> _Exercise inputs_:
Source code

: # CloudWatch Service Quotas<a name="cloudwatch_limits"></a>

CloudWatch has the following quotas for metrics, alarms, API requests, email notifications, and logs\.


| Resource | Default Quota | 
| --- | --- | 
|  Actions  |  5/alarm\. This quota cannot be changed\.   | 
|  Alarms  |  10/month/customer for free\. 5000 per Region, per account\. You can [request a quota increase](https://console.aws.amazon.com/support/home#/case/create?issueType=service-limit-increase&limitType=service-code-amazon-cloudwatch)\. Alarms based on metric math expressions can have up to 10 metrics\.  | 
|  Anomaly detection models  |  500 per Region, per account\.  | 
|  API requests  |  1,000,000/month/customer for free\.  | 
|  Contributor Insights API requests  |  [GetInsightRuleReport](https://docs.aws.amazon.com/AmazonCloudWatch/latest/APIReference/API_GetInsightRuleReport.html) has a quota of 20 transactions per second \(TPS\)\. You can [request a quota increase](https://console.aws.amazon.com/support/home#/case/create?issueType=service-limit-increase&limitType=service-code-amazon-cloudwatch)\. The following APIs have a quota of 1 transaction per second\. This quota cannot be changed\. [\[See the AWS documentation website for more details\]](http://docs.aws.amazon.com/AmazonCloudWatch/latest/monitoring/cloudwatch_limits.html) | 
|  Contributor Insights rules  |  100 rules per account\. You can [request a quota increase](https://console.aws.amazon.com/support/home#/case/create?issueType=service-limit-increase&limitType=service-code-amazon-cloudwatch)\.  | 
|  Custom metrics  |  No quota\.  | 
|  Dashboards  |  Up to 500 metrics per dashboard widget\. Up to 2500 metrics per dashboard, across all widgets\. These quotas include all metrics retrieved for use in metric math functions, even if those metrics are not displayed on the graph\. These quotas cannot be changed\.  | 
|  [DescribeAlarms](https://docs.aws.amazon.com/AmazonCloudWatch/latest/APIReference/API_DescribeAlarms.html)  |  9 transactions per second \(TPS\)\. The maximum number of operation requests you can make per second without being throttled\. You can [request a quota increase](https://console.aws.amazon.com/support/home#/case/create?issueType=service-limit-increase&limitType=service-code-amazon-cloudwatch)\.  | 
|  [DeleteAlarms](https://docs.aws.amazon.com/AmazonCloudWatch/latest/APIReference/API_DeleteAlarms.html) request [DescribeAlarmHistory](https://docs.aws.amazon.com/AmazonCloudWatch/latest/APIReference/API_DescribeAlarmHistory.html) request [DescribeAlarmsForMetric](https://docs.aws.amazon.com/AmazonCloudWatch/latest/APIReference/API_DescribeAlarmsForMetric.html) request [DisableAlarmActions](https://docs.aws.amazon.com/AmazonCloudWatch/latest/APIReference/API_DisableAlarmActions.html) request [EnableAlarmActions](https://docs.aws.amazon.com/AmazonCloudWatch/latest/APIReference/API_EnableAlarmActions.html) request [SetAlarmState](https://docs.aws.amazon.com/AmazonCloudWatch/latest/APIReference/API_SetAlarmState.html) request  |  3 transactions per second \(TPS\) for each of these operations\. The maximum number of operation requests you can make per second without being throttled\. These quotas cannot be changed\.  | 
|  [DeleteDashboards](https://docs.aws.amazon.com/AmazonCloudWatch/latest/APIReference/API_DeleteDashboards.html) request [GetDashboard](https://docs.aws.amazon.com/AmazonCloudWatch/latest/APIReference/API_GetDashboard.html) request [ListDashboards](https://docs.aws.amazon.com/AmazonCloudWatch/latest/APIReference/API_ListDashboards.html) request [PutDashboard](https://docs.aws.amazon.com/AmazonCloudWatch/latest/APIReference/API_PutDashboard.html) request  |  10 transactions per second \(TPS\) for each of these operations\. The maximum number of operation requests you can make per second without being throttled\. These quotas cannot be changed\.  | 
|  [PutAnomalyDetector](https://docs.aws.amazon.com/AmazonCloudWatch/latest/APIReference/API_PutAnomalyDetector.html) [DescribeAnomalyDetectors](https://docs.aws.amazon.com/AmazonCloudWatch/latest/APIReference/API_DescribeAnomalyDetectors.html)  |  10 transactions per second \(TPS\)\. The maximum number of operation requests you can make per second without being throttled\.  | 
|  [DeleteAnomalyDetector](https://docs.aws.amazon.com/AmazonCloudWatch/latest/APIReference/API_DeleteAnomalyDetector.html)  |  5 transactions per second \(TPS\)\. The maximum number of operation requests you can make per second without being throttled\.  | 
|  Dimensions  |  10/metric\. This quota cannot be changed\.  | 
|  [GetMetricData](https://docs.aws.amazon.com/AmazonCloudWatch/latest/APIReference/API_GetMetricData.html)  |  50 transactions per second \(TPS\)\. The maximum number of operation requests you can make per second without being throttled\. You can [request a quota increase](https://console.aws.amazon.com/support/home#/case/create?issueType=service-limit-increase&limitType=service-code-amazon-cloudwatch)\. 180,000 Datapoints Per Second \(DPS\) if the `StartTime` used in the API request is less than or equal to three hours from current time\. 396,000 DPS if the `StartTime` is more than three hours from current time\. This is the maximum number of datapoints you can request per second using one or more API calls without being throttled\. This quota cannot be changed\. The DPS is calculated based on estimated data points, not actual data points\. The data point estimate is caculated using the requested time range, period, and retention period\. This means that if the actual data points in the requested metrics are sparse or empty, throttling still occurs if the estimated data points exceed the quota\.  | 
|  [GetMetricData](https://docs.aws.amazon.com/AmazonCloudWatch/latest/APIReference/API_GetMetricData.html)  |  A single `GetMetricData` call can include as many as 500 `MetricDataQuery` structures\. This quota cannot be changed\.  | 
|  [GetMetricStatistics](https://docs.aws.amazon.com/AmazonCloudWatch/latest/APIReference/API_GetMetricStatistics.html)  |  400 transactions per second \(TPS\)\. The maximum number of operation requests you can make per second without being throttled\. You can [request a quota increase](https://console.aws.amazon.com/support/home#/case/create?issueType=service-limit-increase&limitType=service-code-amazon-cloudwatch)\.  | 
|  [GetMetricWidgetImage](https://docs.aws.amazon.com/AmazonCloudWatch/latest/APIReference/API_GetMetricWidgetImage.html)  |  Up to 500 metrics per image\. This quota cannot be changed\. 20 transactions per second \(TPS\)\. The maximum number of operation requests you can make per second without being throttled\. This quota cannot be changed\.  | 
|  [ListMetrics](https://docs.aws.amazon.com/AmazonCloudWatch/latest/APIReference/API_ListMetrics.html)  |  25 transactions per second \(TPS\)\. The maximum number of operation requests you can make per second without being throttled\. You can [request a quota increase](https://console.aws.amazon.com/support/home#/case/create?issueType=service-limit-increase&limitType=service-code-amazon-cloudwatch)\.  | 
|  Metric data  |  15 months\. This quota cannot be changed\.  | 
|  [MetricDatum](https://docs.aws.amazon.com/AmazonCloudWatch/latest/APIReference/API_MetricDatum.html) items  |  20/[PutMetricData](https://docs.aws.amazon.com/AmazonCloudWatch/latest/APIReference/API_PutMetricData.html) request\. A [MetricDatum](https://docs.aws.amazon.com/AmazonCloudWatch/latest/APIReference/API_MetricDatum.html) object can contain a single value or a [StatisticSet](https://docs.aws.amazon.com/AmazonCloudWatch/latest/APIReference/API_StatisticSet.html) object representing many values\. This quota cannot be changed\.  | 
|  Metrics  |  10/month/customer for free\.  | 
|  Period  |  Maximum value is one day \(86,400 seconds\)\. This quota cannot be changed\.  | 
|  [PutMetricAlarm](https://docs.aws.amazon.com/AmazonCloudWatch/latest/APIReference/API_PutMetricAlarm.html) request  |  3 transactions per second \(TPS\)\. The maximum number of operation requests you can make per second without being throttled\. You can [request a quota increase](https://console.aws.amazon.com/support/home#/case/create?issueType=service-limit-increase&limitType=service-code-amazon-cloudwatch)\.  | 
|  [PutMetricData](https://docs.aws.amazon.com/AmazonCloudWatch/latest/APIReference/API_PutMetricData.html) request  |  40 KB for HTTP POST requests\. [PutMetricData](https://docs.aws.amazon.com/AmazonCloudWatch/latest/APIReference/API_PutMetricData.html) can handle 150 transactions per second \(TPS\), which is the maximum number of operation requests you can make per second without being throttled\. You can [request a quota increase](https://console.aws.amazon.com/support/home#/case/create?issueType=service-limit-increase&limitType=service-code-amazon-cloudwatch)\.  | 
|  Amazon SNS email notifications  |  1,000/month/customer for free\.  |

> _Problem details_:
Copy the records above exactly, from the first line through the line containing "for free\. 5000", and include nothing else.

> _Solution for this exercise_:
Source code

: # CloudWatch Service Quotas<a name="cloudwatch_limits"></a>

CloudWatch has the following quotas for metrics, alarms, API requests, email notifications, and logs\.


| Resource | Default Quota | 
| --- | --- | 
|  Actions  |  5/alarm\. This quota cannot be changed\.   | 
|  Alarms  |  10/month/customer for free\. 5000 per Region, per account\. You can [request a quota increase](https://console.aws.amazon.com/support/home#/case/create?issueType=service-limit-increase&limitType=service-code-amazon-cloudwatch)\. Alarms based on metric math expressions can have up to 10 metrics\.  | 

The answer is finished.